[Opening Supplied records section]

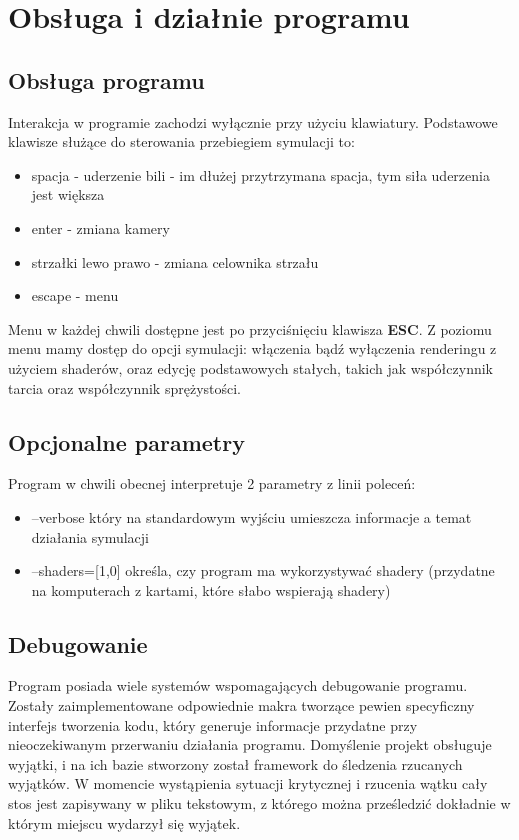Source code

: \section{Obsługa i działnie programu}
\subsection{Obsługa programu}

Interakcja w programie zachodzi wyłącznie przy użyciu klawiatury. 
Podstawowe klawisze służące do sterowania przebiegiem symulacji to:
\begin{itemize}
 \item spacja - uderzenie bili - im dłużej przytrzymana spacja, tym siła uderzenia jest większa
 \item enter - zmiana kamery
 \item strzałki lewo prawo - zmiana celownika strzału
 \item escape - menu
\end{itemize}


Menu w każdej chwili dostępne jest po przyciśnięciu klawisza \textbf{ESC}.
Z poziomu menu mamy dostęp do opcji symulacji: włączenia bądź wyłączenia renderingu z użyciem shaderów, oraz
edycję podstawowych stałych, takich jak współczynnik tarcia oraz współczynnik sprężystości.

\subsection{Opcjonalne parametry}

Program w chwili obecnej interpretuje 2 parametry z linii poleceń:
\begin{itemize}
 \item --verbose który na standardowym wyjściu umieszcza informacje a temat działania symulacji
 \item --shaders=[1,0] określa, czy program ma wykorzystywać shadery (przydatne na komputerach z kartami, które słabo wspierają shadery) 
\end{itemize}

\subsection{Debugowanie}

Program posiada wiele systemów wspomagających debugowanie programu. Zostały zaimplementowane odpowiednie makra tworzące
pewien specyficzny interfejs tworzenia kodu, który generuje informacje przydatne przy nieoczekiwanym przerwaniu działania programu. Domyślenie projekt obsługuje wyjątki, i na ich bazie stworzony został framework do śledzenia rzucanych wyjątków. W momencie wystąpienia sytuacji krytycznej i rzucenia wątku cały stos jest zapisywany w pliku tekstowym, z którego można prześledzić dokładnie w którym miejscu wydarzył się wyjątek.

[Closing Supplied records section]

Exercise details: Keep only the lines from the one containing "Program w chwili" through the final line of the records, and transcribe them exactly.

Exercise output:
Program w chwili obecnej interpretuje 2 parametry z linii poleceń:
\begin{itemize}
 \item --verbose który na standardowym wyjściu umieszcza informacje a temat działania symulacji
 \item --shaders=[1,0] określa, czy program ma wykorzystywać shadery (przydatne na komputerach z kartami, które słabo wspierają shadery) 
\end{itemize}

\subsection{Debugowanie}

Program posiada wiele systemów wspomagających debugowanie programu. Zostały zaimplementowane odpowiednie makra tworzące
pewien specyficzny interfejs tworzenia kodu, który generuje informacje przydatne przy nieoczekiwanym przerwaniu działania programu. Domyślenie projekt obsługuje wyjątki, i na ich bazie stworzony został framework do śledzenia rzucanych wyjątków. W momencie wystąpienia sytuacji krytycznej i rzucenia wątku cały stos jest zapisywany w pliku tekstowym, z którego można prześledzić dokładnie w którym miejscu wydarzył się wyjątek.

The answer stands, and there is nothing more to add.